A 0.0382-kg bullet is fired horizontally into a 3.78-kg wooden block attached to one end of a massless, horizontal spring (k = 833 N/m). The other end of the spring is fixed in place, and the spring is unstrained initially. The block rests on a horizontal, frictionless surface. The bullet strikes the block perpendicularly and quickly comes to a halt within it. As a result of this completely inelastic collision, the spring is compressed along its axis and causes the block/bullet to oscillate with an amplitude of 0.190 m.

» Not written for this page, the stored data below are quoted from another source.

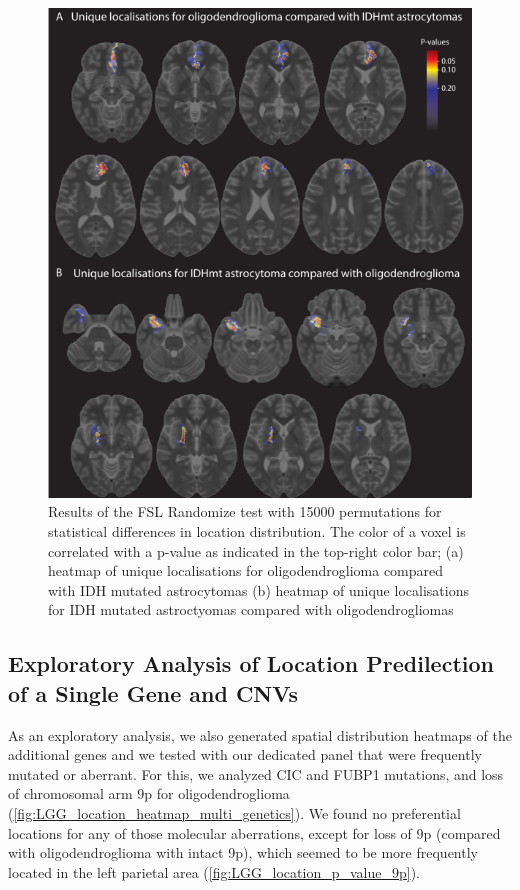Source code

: \begin{figure}[htbp]
    \centering
    \includegraphics[width=\textwidth]{Figures/p_value_oligo_astro.png}
    \caption{Results of the FSL Randomize test with 15000 permutations for statistical
    differences in location distribution. The color of a voxel is correlated with
    a p-value as indicated in the top-right color bar; (a) heatmap of unique
    localisations for oligodendroglioma compared with IDH mutated astrocytomas (b) heatmap of unique localisations for IDH mutated astroctyomas
    compared with oligodendrogliomas}\label{fig:LGG_location_oligo_astro_p_value}
\end{figure}


\subsection{Exploratory Analysis of Location Predilection of a Single Gene and CNVs}

As an exploratory analysis, we also generated spatial distribution heatmaps of the additional genes and  we tested with our dedicated  panel that were frequently mutated or aberrant.
For this, we analyzed CIC and FUBP1 mutations, and loss of chromosomal arm 9p for oligodendroglioma (\cref{fig:LGG_location_heatmap_multi_genetics}).
We found no preferential locations for any of those molecular aberrations, except for loss of 9p (compared with oligodendroglioma with intact 9p), which seemed to be more frequently located in the left parietal area (\cref{fig:LGG_location_p_value_9p}).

What is the speed of the bullet?

Answer 1

Answer:

$280.87$ ms⁻¹

Explanation:

Consider the motion of the bullet-block combination after collision

$m$ = mass of the bullet = 0.0382 kg

$M$ = mass of wooden block = 3.78 kg

$V$ = velocity of the bullet-block combination after collision

$k$ = spring constant of the spring = 833 N m⁻¹

$A$ = Amplitude of oscillation = 0.190 m

Using conservation of energy

Kinetic energy of  bullet-block combination after collision = Spring potential energy gained due to compression of spring

$(0.5)(m + M)V^{2} = (0.5)kA^{2}$

$(0.0382 + 3.78)V^{2} = (833)(0.190)^{2}$

$V = 2.81$ ms⁻¹

$v_{o}$ = initial velocity of the bullet before striking the block

Using conservation of momentum for the collision between bullet and block

$m v_{o} = (m + M) V$

$(0.0382) v_{o} = (0.0382 + 3.78) (2.81)$

$v_{o} = 280.87$ ms⁻¹